All records should be written out again exactly.

Plain-text document sources
----------

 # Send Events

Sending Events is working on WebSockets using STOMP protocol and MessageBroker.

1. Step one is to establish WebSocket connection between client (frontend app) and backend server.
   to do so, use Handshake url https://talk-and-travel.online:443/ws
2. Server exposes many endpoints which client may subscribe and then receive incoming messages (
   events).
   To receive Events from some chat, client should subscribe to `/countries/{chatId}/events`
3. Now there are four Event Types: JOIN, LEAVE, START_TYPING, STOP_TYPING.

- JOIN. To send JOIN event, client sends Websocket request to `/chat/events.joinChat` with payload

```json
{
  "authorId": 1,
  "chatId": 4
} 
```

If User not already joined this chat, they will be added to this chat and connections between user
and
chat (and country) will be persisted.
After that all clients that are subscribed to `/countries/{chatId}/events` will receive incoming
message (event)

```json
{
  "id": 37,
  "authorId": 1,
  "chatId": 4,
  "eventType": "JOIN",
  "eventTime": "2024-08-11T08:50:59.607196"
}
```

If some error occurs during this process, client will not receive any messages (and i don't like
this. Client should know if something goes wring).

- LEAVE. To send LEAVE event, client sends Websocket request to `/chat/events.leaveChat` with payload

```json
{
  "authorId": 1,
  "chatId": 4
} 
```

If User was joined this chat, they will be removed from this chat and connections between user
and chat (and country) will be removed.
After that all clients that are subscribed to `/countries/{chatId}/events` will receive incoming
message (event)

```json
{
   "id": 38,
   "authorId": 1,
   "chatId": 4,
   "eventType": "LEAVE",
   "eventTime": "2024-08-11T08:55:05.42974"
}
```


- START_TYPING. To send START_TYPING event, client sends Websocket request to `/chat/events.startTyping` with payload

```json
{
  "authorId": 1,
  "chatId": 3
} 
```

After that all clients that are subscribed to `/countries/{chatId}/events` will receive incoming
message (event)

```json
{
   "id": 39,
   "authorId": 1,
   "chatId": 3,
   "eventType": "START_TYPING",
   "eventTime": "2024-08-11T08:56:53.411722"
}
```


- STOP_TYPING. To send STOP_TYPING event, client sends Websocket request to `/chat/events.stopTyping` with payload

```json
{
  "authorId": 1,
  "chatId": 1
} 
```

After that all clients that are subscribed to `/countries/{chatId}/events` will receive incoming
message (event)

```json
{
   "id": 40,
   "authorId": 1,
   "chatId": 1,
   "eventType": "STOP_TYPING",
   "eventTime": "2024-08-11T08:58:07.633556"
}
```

----------

Solution for this task ->
 # Send Events

Sending Events is working on WebSockets using STOMP protocol and MessageBroker.

1. Step one is to establish WebSocket connection between client (frontend app) and backend server.
   to do so, use Handshake url https://talk-and-travel.online:443/ws
2. Server exposes many endpoints which client may subscribe and then receive incoming messages (
   events).
   To receive Events from some chat, client should subscribe to `/countries/{chatId}/events`
3. Now there are four Event Types: JOIN, LEAVE, START_TYPING, STOP_TYPING.

- JOIN. To send JOIN event, client sends Websocket request to `/chat/events.joinChat` with payload

```json
{
  "authorId": 1,
  "chatId": 4
} 
```

If User not already joined this chat, they will be added to this chat and connections between user
and
chat (and country) will be persisted.
After that all clients that are subscribed to `/countries/{chatId}/events` will receive incoming
message (event)

```json
{
  "id": 37,
  "authorId": 1,
  "chatId": 4,
  "eventType": "JOIN",
  "eventTime": "2024-08-11T08:50:59.607196"
}
```

If some error occurs during this process, client will not receive any messages (and i don't like
this. Client should know if something goes wring).

- LEAVE. To send LEAVE event, client sends Websocket request to `/chat/events.leaveChat` with payload

```json
{
  "authorId": 1,
  "chatId": 4
} 
```

If User was joined this chat, they will be removed from this chat and connections between user
and chat (and country) will be removed.
After that all clients that are subscribed to `/countries/{chatId}/events` will receive incoming
message (event)

```json
{
   "id": 38,
   "authorId": 1,
   "chatId": 4,
   "eventType": "LEAVE",
   "eventTime": "2024-08-11T08:55:05.42974"
}
```


- START_TYPING. To send START_TYPING event, client sends Websocket request to `/chat/events.startTyping` with payload

```json
{
  "authorId": 1,
  "chatId": 3
} 
```

After that all clients that are subscribed to `/countries/{chatId}/events` will receive incoming
message (event)

```json
{
   "id": 39,
   "authorId": 1,
   "chatId": 3,
   "eventType": "START_TYPING",
   "eventTime": "2024-08-11T08:56:53.411722"
}
```


- STOP_TYPING. To send STOP_TYPING event, client sends Websocket request to `/chat/events.stopTyping` with payload

```json
{
  "authorId": 1,
  "chatId": 1
} 
```

After that all clients that are subscribed to `/countries/{chatId}/events` will receive incoming
message (event)

```json
{
   "id": 40,
   "authorId": 1,
   "chatId": 1,
   "eventType": "STOP_TYPING",
   "eventTime": "2024-08-11T08:58:07.633556"
}
```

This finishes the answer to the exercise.